--- Source records Enclosed Below ---

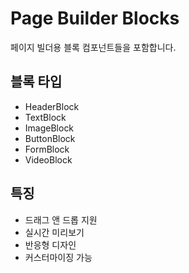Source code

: # Page Builder Blocks

페이지 빌더용 블록 컴포넌트들을 포함합니다.

## 블록 타입

- HeaderBlock
- TextBlock
- ImageBlock
- ButtonBlock
- FormBlock
- VideoBlock

## 특징

- 드래그 앤 드롭 지원
- 실시간 미리보기
- 반응형 디자인
- 커스터마이징 가능
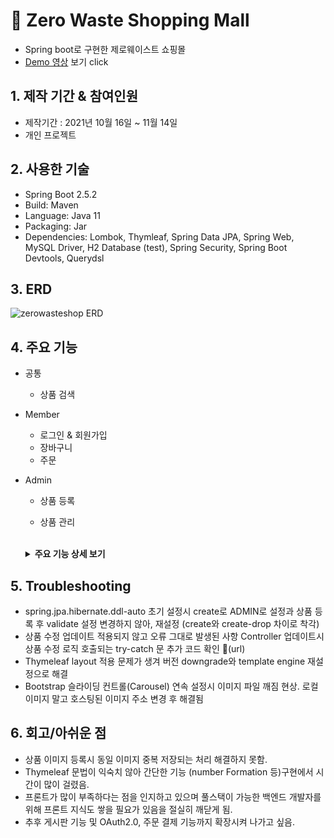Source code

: # :open_file_folder: Zero Waste Shopping Mall

- Spring boot로 구현한 제로웨이스트 쇼핑몰
- [Demo 영상](https://drive.google.com/file/d/1X87e8Imd2t58-8d0RaVAg_IdjYCTVi9V/view?usp=sharing) 보기 click

## 1. 제작 기간 & 참여인원

- 제작기간 : 2021년 10월 16일 ~ 11월 14일
- 개인 프로젝트

## 2. 사용한 기술

- Spring Boot 2.5.2
- Build: Maven
- Language: Java 11
- Packaging: Jar
- Dependencies: Lombok, Thymleaf, Spring Data JPA, Spring Web, MySQL Driver, H2 Database (test), Spring Security, Spring Boot Devtools, Querydsl

## 3. ERD

![zerowasteshop ERD](https://user-images.githubusercontent.com/81130006/141724686-e9681d57-3d92-402e-b4c6-e341e4f30dc6.png)

## 4. 주요 기능

- 공통
  - 상품 검색
- Member
  - 로그인 & 회원가입
  - 장바구니
  - 주문
- Admin

  - 상품 등록
  - 상품 관리

    </br>

  <details>

  <summary><b>주요 기능 상세 보기</b></summary>

  ### 4.1 Overview flow

  - ![Untitled Diagram drawio](https://user-images.githubusercontent.com/81130006/141723882-a2e03ff4-58e8-42b0-a47f-eccab64bbb99.png) <br>

  ### 4.2 로그인 (Spring Security 설정) & 회원가입

  - 로그인
    - WebSecurityConfigurerAdapter 상속받는 클래스에 @EnableWebSecurity 선언시 SpringSecurityFilterChain 자동 포함.
    - BCryptPasswordEncoder의 해시 함수를 이용해 비밀번호 암호화
    - 이미지
  - 회원가입 - Member 엔터티, 회원 유일성 위해 이메일 @Column(unique = true) 설정, MemberService 이미 가입된 회원인 경우 IllegalStateException 예외 발생시킴-> 코드 확인 📑(url) - 회원 Role의 경우, 최초 DB entity (table) 생성시 ADMIN으로 설정하고, USER로 변경
    </br>

  ### 4.3 상품 검색 (Main & Admin Page, Main 위주 설명)

  - 상품 조회 조건이 있는 ItemSearchDto 객체와 페이징 객체 담은 ItemRepositoryCustom인 사용자 정의 인터페이스를 구현하고 상속받는 ItemRepositoryCustomImpl 클래스 작성 (Querydsl Spring Data Jpa와 함께 사용) -> 코드 확인 📑(url)
  - ItemService 클래스에 Main Page 보여줄 상품 데이터 조회 메소드 추가 -> 코드 확인 📑(url)
  - 상품 데이터 보여주기 위해 MainController 클래스 업데이트 후 main.html SearchQuery를 통해 상품 검색시 확인 가능 -> 코드 확인 📑(url)
    <br>

  ### 4.4 주문 (order)

  - 주문시 재고 감소를 위해 RuntimeException 상속받는 OutOfStockException 클래스 생성
  - Item 엔터티 상품 재고 감소시키는 비즈니스 로직 removeStock() 작성 후 OrderItem 객체에 주문할 상품과 주문 수량 세팅 -> 코드 확인 📑(url)
  - Order/OrderItems -> OrderRepository -> OrderService -> OrderController 구현 후, 기존 상품 상세 페이지 view에 해당하는 itemDtl.html에서 주문 로직 Ajax 이용 비동기 방식으로 호출 (웹 페이지의 새로 고침 없이 필요한 부분만 불어와 사용) -> 코드 확인 📑(url)

  ### 4.5 장바구니 (cart)

  - 장바구니 상품 담기, 주문, 삭제 기능
  - Cart/CartItems -> Cart/CartItemRepository -> CartService -> CartController
  - CartService, 장바구니 이미 존재 여부 확인 후 있으면 수량 증가. 없으면 CartItem 객체 생성 -> 코드 확인 📑(url)
  - CartController, 장바구니 최소 수량 1개 이상 되도록 설정
  - 장바구니 수량 변경시 AJAX PATCH TYPE으로 설정 -> 코드 확인 📑(url)

   <div markdown="1">

## 5. Troubleshooting

- spring.jpa.hibernate.ddl-auto 초기 설정시 create로 ADMIN로 설정과 상품 등록 후 validate 설정 변경하지 않아, 재설정 (create와 create-drop 차이로 착각)
- 상품 수정 업데이트 적용되지 않고 오류 그대로 발생된 사항 Controller 업데이트시 상품 수정 로직 호출되는 try-catch 문 추가 코드 확인 📑(url)
- Thymeleaf layout 적용 문제가 생겨 버전 downgrade와 template engine 재설정으로 해결
- Bootstrap 슬라이딩 컨트롤(Carousel) 연속 설정시 이미지 파일 깨짐 현상. 로컬 이미지 말고 호스팅된 이미지 주소 변경 후 해결됨

## 6. 회고/아쉬운 점

- 상품 이미지 등록시 동일 이미지 중복 저장되는 처리 해결하지 못함.
- Thymeleaf 문법이 익숙치 않아 간단한 기능 (number Formation 등)구현에서 시간이 많이 걸렸음.
- 프론트가 많이 부족하다는 점을 인지하고 있으며 풀스택이 가능한 백엔드 개발자를 위해 프론트 지식도 쌓을 필요가 있음을 절실히 깨닫게 됨.
- 추후 게시판 기능 및 OAuth2.0, 주문 결제 기능까지 확장시켜 나가고 싶음.
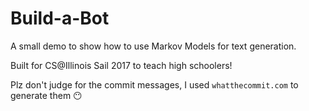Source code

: # Build-a-Bot  

A small demo to show how to use Markov Models for text generation.  

Built for CS@Illinois Sail 2017 to teach high schoolers!  

Plz don't judge for the commit messages, I used `whatthecommit.com` to generate them :no_mouth:  
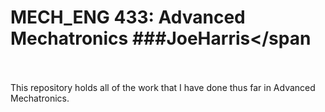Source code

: # MECH_ENG 433: Advanced Mechatronics <span>###JoeHarris</span
</br></br>
This repository holds all of the work that I have done thus far in Advanced Mechatronics.
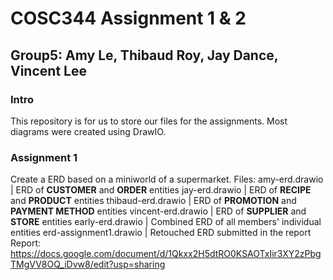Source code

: # COSC344 Assignment 1 & 2
## Group5: Amy Le, Thibaud Roy, Jay Dance, Vincent Lee

### Intro
This repository is for us to store our files for the assignments. Most diagrams were created using DrawIO.

### Assignment 1
Create a ERD based on a miniworld of a supermarket.
Files:  amy-erd.drawio          |   ERD of **CUSTOMER** and **ORDER** entities
        jay-erd.drawio          |   ERD of **RECIPE** and **PRODUCT** entities
        thibaud-erd.drawio      |   ERD of **PROMOTION** and **PAYMENT METHOD** entities
        vincent-erd.drawio      |   ERD of **SUPPLIER** and **STORE** entities
        early-erd.drawio        |   Combined ERD of all members' individual entities
        erd-assignment1.drawio  |   Retouched ERD submitted in the report
Report: https://docs.google.com/document/d/1Qkxx2H5dtRO0KSAOTxIir3XY2zPbgTMgVV8OQ_iDvw8/edit?usp=sharing
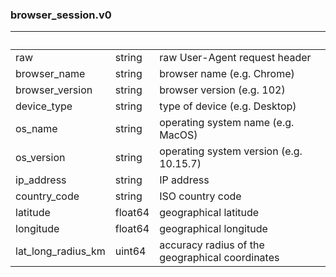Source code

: 
### browser_session.v0

| &nbsp; | &nbsp; | &nbsp; |
|---|---|---|
| raw | string | raw User-Agent request header |
| browser_name | string | browser name (e.g. Chrome) |
| browser_version | string | browser version (e.g. 102) |
| device_type | string | type of device (e.g. Desktop) |
| os_name | string | operating system name (e.g. MacOS) |
| os_version | string | operating system version (e.g. 10.15.7) |
| ip_address | string | IP address |
| country_code | string | ISO country code |
| latitude | float64 | geographical latitude |
| longitude | float64 | geographical longitude |
| lat_long_radius_km | uint64 | accuracy radius of the geographical coordinates |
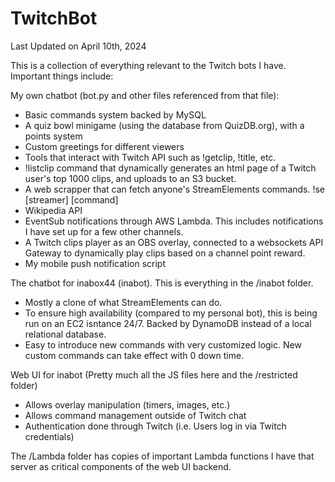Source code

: # TwitchBot

Last Updated on April 10th, 2024

This is a collection of everything relevant to the Twitch bots I have. Important things include:

My own chatbot (bot.py and other files referenced from that file):
- Basic commands system backed by MySQL
- A quiz bowl minigame (using the database from QuizDB.org), with a points system
- Custom greetings for different viewers
- Tools that interact with Twitch API such as !getclip, !title, etc.
- !listclip command that dynamically generates an html page of a Twitch user's top 1000 clips, and uploads to an S3 bucket.
- A web scrapper that can fetch anyone's StreamElements commands. !se [streamer] [command]
- Wikipedia API
- EventSub notifications through AWS Lambda. This includes notifications I have set up for a few other channels.
- A Twitch clips player as an OBS overlay, connected to a websockets API Gateway to dynamically play clips based on a channel point reward.
- My mobile push notification script

The chatbot for inabox44 (inabot). This is everything in the /inabot folder.
- Mostly a clone of what StreamElements can do.
- To ensure high availability (compared to my personal bot), this is being run on an EC2 isntance 24/7. Backed by DynamoDB instead of a local relational database.
- Easy to introduce new commands with very customized logic. New custom commands can take effect with 0 down time.
 
Web UI for inabot (Pretty much all the JS files here and the /restricted folder)
- Allows overlay manipulation (timers, images, etc.)
- Allows command management outside of Twitch chat
- Authentication done through Twitch (i.e. Users log in via Twitch credentials)

The /Lambda folder has copies of important Lambda functions I have that server as critical components of the web UI backend.
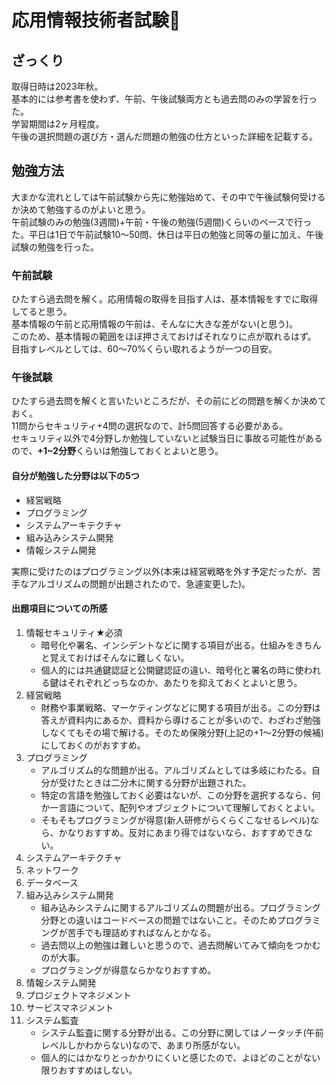 # 応用情報技術者試験🚧

## ざっくり

取得日時は2023年秋。<br/>
基本的には参考書を使わず、午前、午後試験両方とも過去問のみの学習を行った。<br/>
学習期間は2ヶ月程度。<br/>午後の選択問題の選び方・選んだ問題の勉強の仕方といった詳細を記載する。

## 勉強方法

大まかな流れとしては午前試験から先に勉強始めて、その中で午後試験何受けるか決めて勉強するのがよいと思う。<br/>
午前試験のみの勉強(3週間)+午前・午後の勉強(5週間)くらいのペースで行った。平日は1日で午前試験10～50問、休日は平日の勉強と同等の量に加え、午後試験の勉強を行った。

### 午前試験

ひたすら過去問を解く。応用情報の取得を目指す人は、基本情報をすでに取得してると思う。<br/>
基本情報の午前と応用情報の午前は、そんなに大きな差がない(と思う)。<br/>
このため、基本情報の範囲をほぼ押さえておけばそれなりに点が取れるはず。<br/>
目指すレベルとしては、60～70%くらい取れるようが一つの目安。

### 午後試験

ひたすら過去問を解くと言いたいところだが、その前にどの問題を解くか決めておく。<br/>
11問からセキュリティ+4問の選択なので、計5問回答する必要がある。<br/>
セキュリティ以外で4分野しか勉強していないと試験当日に事故る可能性があるので、**+1~2分野**くらいは勉強しておくとよいと思う。<br/>

#### 自分が勉強した分野は以下の5つ

* 経営戦略
* プログラミング
* システムアーキテクチャ
* 組み込みシステム開発
* 情報システム開発

実際に受けたのはプログラミング以外(本来は経営戦略を外す予定だったが、苦手なアルゴリズムの問題が出題されたので、急遽変更した)。

#### 出題項目についての所感

1. 情報セキュリティ★必須
   * 暗号化や署名、インシデントなどに関する項目が出る。仕組みをきちんと覚えておけばそんなに難しくない。
   * 個人的には共通鍵認証と公開鍵認証の違い、暗号化と署名の時に使われる鍵はそれぞれどっちなのか、あたりを抑えておくとよいと思う。
2. 経営戦略
   * 財務や事業戦略、マーケティングなどに関する項目が出る。この分野は答えが資料内にあるか、資料から導けることが多いので、わざわざ勉強しなくてもその場で解ける。そのため保険分野(上記の+1～2分野の候補)にしておくのがおすすめ。
3. プログラミング
   * アルゴリズム的な問題が出る。アルゴリズムとしては多岐にわたる。自分が受けたときは二分木に関する分野が出題された。
   * 特定の言語を勉強しておく必要はないが、この分野を選択するなら、何か一言語について、配列やオブジェクトについて理解しておくとよい。
   * そもそもプログラミングが得意(新人研修がらくらくこなせるレベル)なら、かなりおすすめ。反対にあまり得ではないなら、おすすめできない。
4. システムアーキテクチャ
5. ネットワーク
6. データベース
7. 組み込みシステム開発
   * 組み込みシステムに関するアルゴリズムの問題が出る。プログラミング分野との違いはコードベースの問題ではないこと。そのためプログラミングが苦手でも理詰めすればなんとかなる。
   * 過去問以上の勉強は難しいと思うので、過去問解いてみて傾向をつかむのが大事。
   * プログラミングが得意ならかなりおすすめ。
8. 情報システム開発
9. プロジェクトマネジメント
10. サービスマネジメント
11. システム監査
    * システム監査に関する分野が出る。この分野に関してはノータッチ(午前レベルしかわからない)なので、あまり所感がない。
    * 個人的にはかなりとっかかりにくいと感じたので、よほどのことがない限りおすすめはしない。  
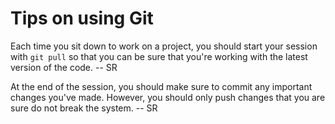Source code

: Tips on using Git
=================

Each time you sit down to work on a project, you should start your session
with `git pull` so that you can be sure that you're working with the 
latest version of the code.  -- SR

At the end of the session, you should make sure to commit any important
changes you've made.  However, you should only push changes that you are
sure do not break the system.  -- SR
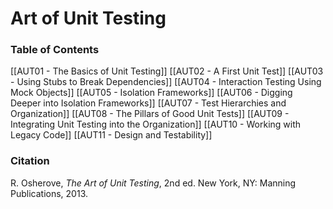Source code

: # Art of Unit Testing

### Table of Contents

[[AUT01 - The Basics of Unit Testing]]
[[AUT02 - A First Unit Test]]
[[AUT03 - Using Stubs to Break Dependencies]]
[[AUT04 - Interaction Testing Using Mock Objects]]
[[AUT05 - Isolation Frameworks]]
[[AUT06 - Digging Deeper into Isolation Frameworks]]
[[AUT07 - Test Hierarchies and Organization]]
[[AUT08 - The Pillars of Good Unit Tests]]
[[AUT09 - Integrating Unit Testing into the Organization]]
[[AUT10 - Working with Legacy Code]]
[[AUT11 - Design and Testability]]

### Citation

R. Osherove, _The Art of Unit Testing_, 2nd ed. New York, NY: Manning Publications, 2013.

--- End of Enclosed Source records ---

### Instructions for the task
Return every line of the entries above that the string "Organization" appears in.

### Result
[[AUT07 - Test Hierarchies and Organization]]
[[AUT09 - Integrating Unit Testing into the Organization]]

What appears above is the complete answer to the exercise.